*** Opening of Supplied records ***

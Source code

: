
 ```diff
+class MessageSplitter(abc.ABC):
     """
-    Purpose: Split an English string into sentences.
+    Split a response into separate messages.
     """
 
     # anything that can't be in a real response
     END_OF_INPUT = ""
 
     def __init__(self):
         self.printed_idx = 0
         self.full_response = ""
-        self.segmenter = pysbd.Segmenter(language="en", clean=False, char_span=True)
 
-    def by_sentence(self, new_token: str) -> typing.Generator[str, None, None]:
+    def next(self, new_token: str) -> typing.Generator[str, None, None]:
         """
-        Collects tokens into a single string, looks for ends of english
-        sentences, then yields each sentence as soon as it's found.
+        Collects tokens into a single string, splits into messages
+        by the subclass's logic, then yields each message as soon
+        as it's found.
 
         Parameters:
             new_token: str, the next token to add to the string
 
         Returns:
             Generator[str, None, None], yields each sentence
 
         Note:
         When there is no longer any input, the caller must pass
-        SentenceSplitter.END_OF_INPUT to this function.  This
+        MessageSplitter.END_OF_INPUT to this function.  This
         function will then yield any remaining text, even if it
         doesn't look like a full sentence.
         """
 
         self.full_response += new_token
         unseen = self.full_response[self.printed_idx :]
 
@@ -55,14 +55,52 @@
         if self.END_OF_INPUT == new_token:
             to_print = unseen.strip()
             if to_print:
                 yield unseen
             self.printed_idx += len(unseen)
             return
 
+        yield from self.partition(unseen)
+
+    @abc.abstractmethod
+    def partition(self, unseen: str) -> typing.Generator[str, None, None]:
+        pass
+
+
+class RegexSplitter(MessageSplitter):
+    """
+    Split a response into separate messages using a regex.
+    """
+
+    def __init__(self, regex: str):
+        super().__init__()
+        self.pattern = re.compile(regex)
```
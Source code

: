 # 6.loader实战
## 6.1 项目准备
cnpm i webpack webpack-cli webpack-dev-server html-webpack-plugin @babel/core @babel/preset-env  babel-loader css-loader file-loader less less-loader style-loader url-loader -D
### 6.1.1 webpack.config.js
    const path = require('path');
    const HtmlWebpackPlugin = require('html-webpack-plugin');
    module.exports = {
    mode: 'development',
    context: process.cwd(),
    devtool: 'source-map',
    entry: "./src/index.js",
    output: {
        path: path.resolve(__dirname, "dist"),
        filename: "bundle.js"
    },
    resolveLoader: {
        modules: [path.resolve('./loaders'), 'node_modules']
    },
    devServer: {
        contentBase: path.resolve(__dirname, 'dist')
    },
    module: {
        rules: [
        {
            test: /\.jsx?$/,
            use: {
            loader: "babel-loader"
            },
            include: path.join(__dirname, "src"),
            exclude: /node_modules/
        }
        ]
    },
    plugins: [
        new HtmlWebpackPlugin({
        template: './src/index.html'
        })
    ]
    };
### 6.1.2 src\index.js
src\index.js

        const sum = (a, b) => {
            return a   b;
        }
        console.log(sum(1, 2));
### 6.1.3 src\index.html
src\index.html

*** Close of Supplied records ***

◆ **What the task asks**
In the records above, find every line that contains the word "found" and copy it.

◆ **Reply**
-        sentences, then yields each sentence as soon as it's found.
+        as it's found.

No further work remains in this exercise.